Machine-Learning

Identifying melanoma prognostic biomarkers by integrating imaging data and genetic data

I am conducting research with Gen Li at the Department of Biostatistics at Columbia University, Yvonne Saenger and Robyn Gartrell from Columbia University Medical Center. My work involved: Creating interactive heat maps and adopting clustering analysis to explore hierarchical structure of melanoma gene expression data. Building predictive model on recurrence using logistic regression with lasso penalty, and validated it on two separate cohorts using cross-validation with bootstrapping. Communicating results of analyses, modeling, and tests through data visualization, interactive apps, and writing in R Markdown.

ZooRisk

In the summer of 2017, I interned at Data Sciences & Analytics Group at Pacific Northwest National Laboratory. I collaborated with designers and programmers to produce a bio-surveillance web application, which will give real-time risk assessment for each news related to zoonotic diseases. My mentor is Lauren Charles. Additional Resources The following video gives a short introduction to our final web application.
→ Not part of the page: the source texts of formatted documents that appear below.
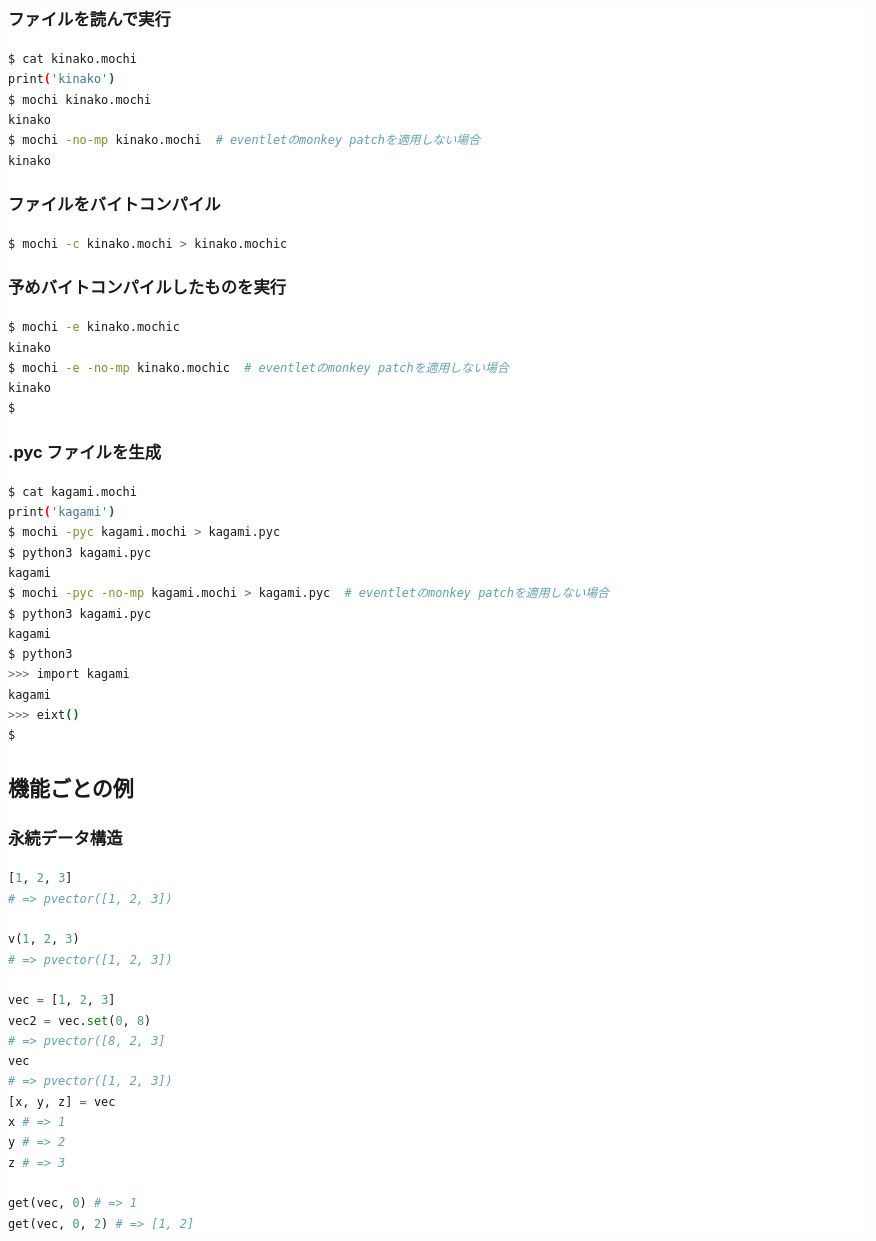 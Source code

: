 ### ファイルを読んで実行
```sh
$ cat kinako.mochi
print('kinako') 
$ mochi kinako.mochi
kinako
$ mochi -no-mp kinako.mochi  # eventletのmonkey patchを適用しない場合
kinako
```

### ファイルをバイトコンパイル
```sh
$ mochi -c kinako.mochi > kinako.mochic
```

### 予めバイトコンパイルしたものを実行
```sh
$ mochi -e kinako.mochic
kinako
$ mochi -e -no-mp kinako.mochic  # eventletのmonkey patchを適用しない場合
kinako
$
```

### .pyc ファイルを生成
```sh
$ cat kagami.mochi
print('kagami')
$ mochi -pyc kagami.mochi > kagami.pyc
$ python3 kagami.pyc
kagami
$ mochi -pyc -no-mp kagami.mochi > kagami.pyc  # eventletのmonkey patchを適用しない場合
$ python3 kagami.pyc
kagami
$ python3
>>> import kagami
kagami
>>> eixt()
$
```

## 機能ごとの例

### 永続データ構造
```python
[1, 2, 3]
# => pvector([1, 2, 3])

v(1, 2, 3)
# => pvector([1, 2, 3])

vec = [1, 2, 3]
vec2 = vec.set(0, 8)
# => pvector([8, 2, 3]
vec
# => pvector([1, 2, 3])
[x, y, z] = vec
x # => 1
y # => 2
z # => 3

get(vec, 0) # => 1
get(vec, 0, 2) # => [1, 2]
``` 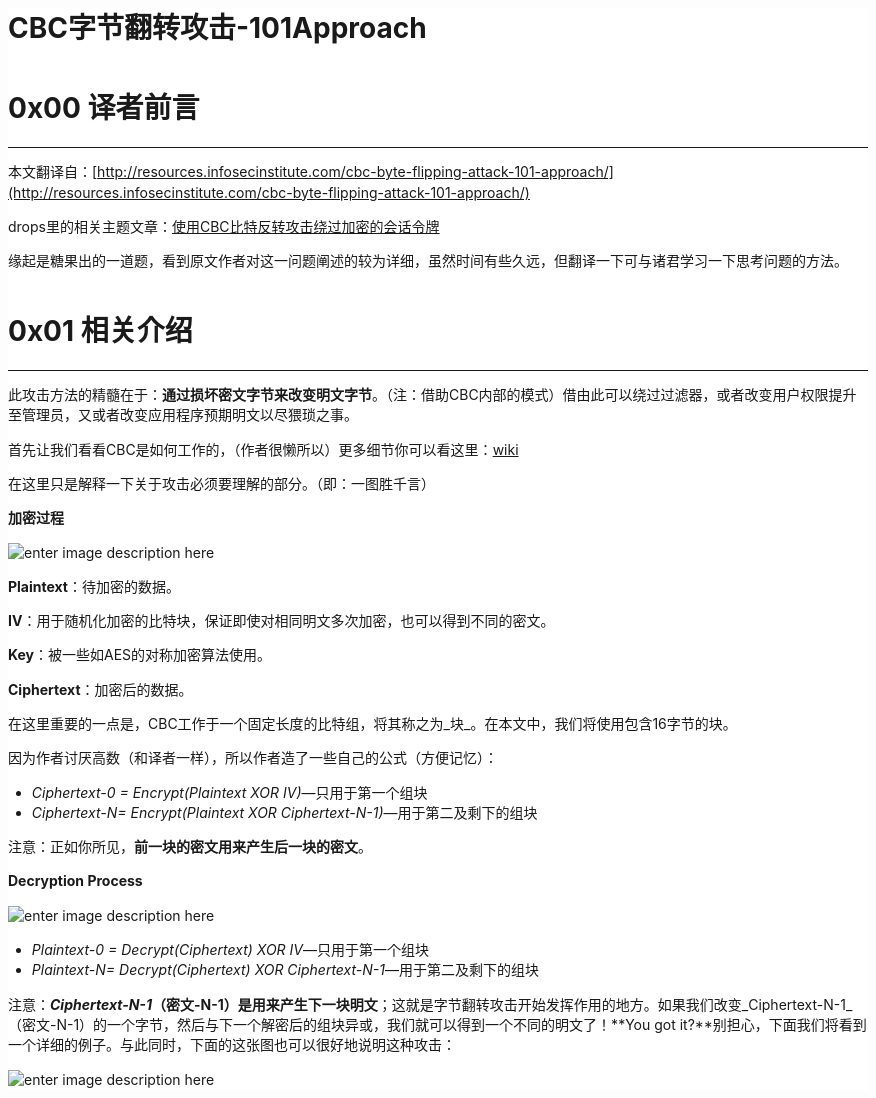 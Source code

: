 # CBC字节翻转攻击-101Approach

0x00 译者前言
=========

* * *

本文翻译自：[http://resources.infosecinstitute.com/cbc-byte-flipping-attack-101-approach/](http://resources.infosecinstitute.com/cbc-byte-flipping-attack-101-approach/)

drops里的相关主题文章：[使用CBC比特反转攻击绕过加密的会话令牌](http://drops.wooyun.org/tips/4975)

缘起是糖果出的一道题，看到原文作者对这一问题阐述的较为详细，虽然时间有些久远，但翻译一下可与诸君学习一下思考问题的方法。

0x01 相关介绍
=========

* * *

此攻击方法的精髓在于：**通过损坏密文字节来改变明文字节**。（注：借助CBC内部的模式）借由此可以绕过过滤器，或者改变用户权限提升至管理员，又或者改变应用程序预期明文以尽猥琐之事。

首先让我们看看CBC是如何工作的，（作者很懒所以）更多细节你可以看这里：[wiki](http://en.wikipedia.org/wiki/Block_cipher_mode_of_operation)

在这里只是解释一下关于攻击必须要理解的部分。（即：一图胜千言）

**加密过程**

![enter image description here](http://drops.javaweb.org/uploads/images/016921e74bbeb0584b7050ea0323d6db4023ac4a.jpg)

**Plaintext**：待加密的数据。

**IV**：用于随机化加密的比特块，保证即使对相同明文多次加密，也可以得到不同的密文。

**Key**：被一些如AES的对称加密算法使用。

**Ciphertext**：加密后的数据。

在这里重要的一点是，CBC工作于一个固定长度的比特组，将其称之为_块_。在本文中，我们将使用包含16字节的块。

因为作者讨厌高数（和译者一样），所以作者造了一些自己的公式（方便记忆）：

*   _Ciphertext-0 = Encrypt(Plaintext XOR IV)_—只用于第一个组块
*   _Ciphertext-N= Encrypt(Plaintext XOR Ciphertext-N-1)_—用于第二及剩下的组块

注意：正如你所见，**前一块的密文用来产生后一块的密文**。

**Decryption Process**

![enter image description here](http://drops.javaweb.org/uploads/images/b597d6474d286cb7f67d4f0df7ba85ba024c9025.jpg)

*   _Plaintext-0 = Decrypt(Ciphertext) XOR IV_—只用于第一个组块
*   _Plaintext-N= Decrypt(Ciphertext) XOR Ciphertext-N-1_—用于第二及剩下的组块

注意：**_Ciphertext-N-1_（密文-N-1）是用来产生下一块明文**；这就是字节翻转攻击开始发挥作用的地方。如果我们改变_Ciphertext-N-1_（密文-N-1）的一个字节，然后与下一个解密后的组块异或，我们就可以得到一个不同的明文了！**You got it?**别担心，下面我们将看到一个详细的例子。与此同时，下面的这张图也可以很好地说明这种攻击：

![enter image description here](http://drops.javaweb.org/uploads/images/157b4078de6a8615e7c4be958d4d89164f1810e9.jpg)
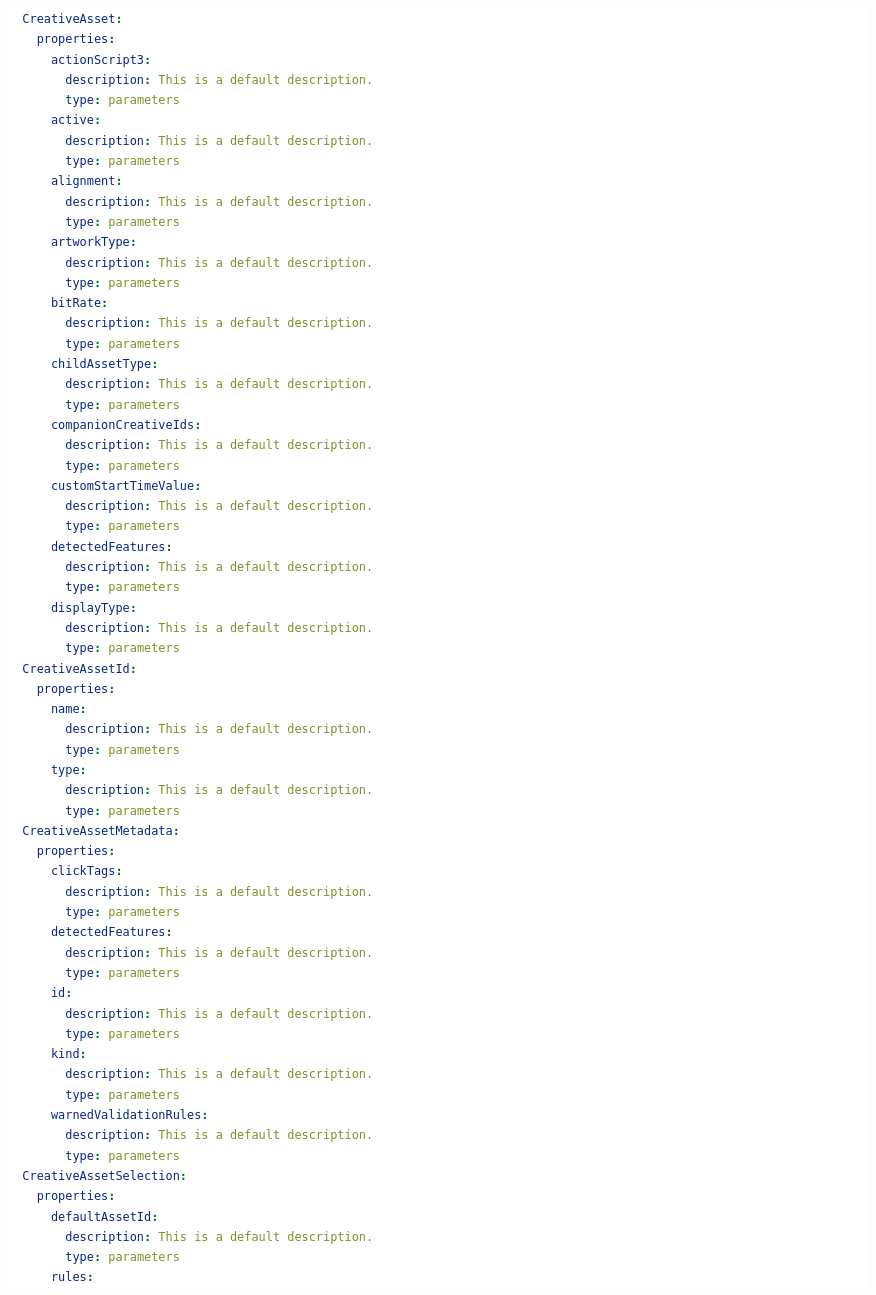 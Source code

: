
 ```yaml
  CreativeAsset:
    properties:
      actionScript3:
        description: This is a default description.
        type: parameters
      active:
        description: This is a default description.
        type: parameters
      alignment:
        description: This is a default description.
        type: parameters
      artworkType:
        description: This is a default description.
        type: parameters
      bitRate:
        description: This is a default description.
        type: parameters
      childAssetType:
        description: This is a default description.
        type: parameters
      companionCreativeIds:
        description: This is a default description.
        type: parameters
      customStartTimeValue:
        description: This is a default description.
        type: parameters
      detectedFeatures:
        description: This is a default description.
        type: parameters
      displayType:
        description: This is a default description.
        type: parameters
  CreativeAssetId:
    properties:
      name:
        description: This is a default description.
        type: parameters
      type:
        description: This is a default description.
        type: parameters
  CreativeAssetMetadata:
    properties:
      clickTags:
        description: This is a default description.
        type: parameters
      detectedFeatures:
        description: This is a default description.
        type: parameters
      id:
        description: This is a default description.
        type: parameters
      kind:
        description: This is a default description.
        type: parameters
      warnedValidationRules:
        description: This is a default description.
        type: parameters
  CreativeAssetSelection:
    properties:
      defaultAssetId:
        description: This is a default description.
        type: parameters
      rules:
```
Slide: I was invited by Career China Club at Columbia University Mailman School of Public Health to share my experience at PNNL.

Estimating Influenza Incidence from Diagnostic Codes

This work is mentored by Sasikiran Kandula and Jeffrey Shaman in the Department of Environmental Health Sciences at Columbia University. My work involved: Analyzing large datasets (~68 million) and exploring machine learning methods in MySQL and R to track real-time influenza incidence combining both diagnostic and virologic data in electronic medical records. Comparing and Contrasting different machine learning methods (Boosting, SVM, Random Forest, etc) using cross-validation. Creating clear and compelling reports, visualizations, and interactive apps for collaborators in R Markdown.